→ Supplied information:
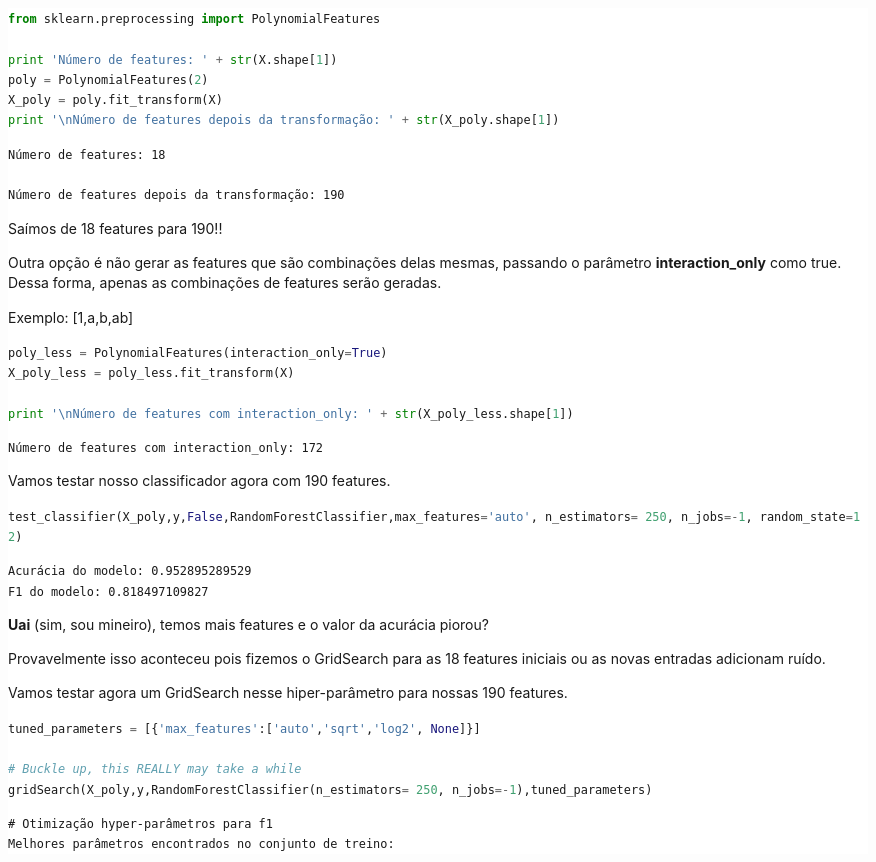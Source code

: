 
```python
from sklearn.preprocessing import PolynomialFeatures

print 'Número de features: ' + str(X.shape[1])
poly = PolynomialFeatures(2)
X_poly = poly.fit_transform(X)
print '\nNúmero de features depois da transformação: ' + str(X_poly.shape[1])
```

    Número de features: 18
    
    Número de features depois da transformação: 190


Saímos de 18 features para 190!!

Outra opção é não gerar as features que são combinações delas mesmas, passando o parâmetro **interaction_only** como true. Dessa forma, apenas as combinações de features serão geradas. 

Exemplo: [1,a,b,ab]


```python
poly_less = PolynomialFeatures(interaction_only=True)
X_poly_less = poly_less.fit_transform(X)

print '\nNúmero de features com interaction_only: ' + str(X_poly_less.shape[1])
```

    
    Número de features com interaction_only: 172


Vamos testar nosso classificador agora com 190 features.


```python
test_classifier(X_poly,y,False,RandomForestClassifier,max_features='auto', n_estimators= 250, n_jobs=-1, random_state=12)
```

    Acurácia do modelo: 0.952895289529
    F1 do modelo: 0.818497109827


**Uai** (sim, sou mineiro), temos mais features e o valor da acurácia piorou? 

Provavelmente isso aconteceu pois fizemos o GridSearch para as 18 features iniciais ou as novas entradas adicionam ruído.

Vamos testar agora um GridSearch nesse hiper-parâmetro para nossas 190 features.


```python
tuned_parameters = [{'max_features':['auto','sqrt','log2', None]}]

# Buckle up, this REALLY may take a while
gridSearch(X_poly,y,RandomForestClassifier(n_estimators= 250, n_jobs=-1),tuned_parameters) 
```

    # Otimização hyper-parâmetros para f1
    Melhores parâmetros encontrados no conjunto de treino:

→ Work order:
Give only the number of lines in the data that hold the word "testar".

→ Written solution:
2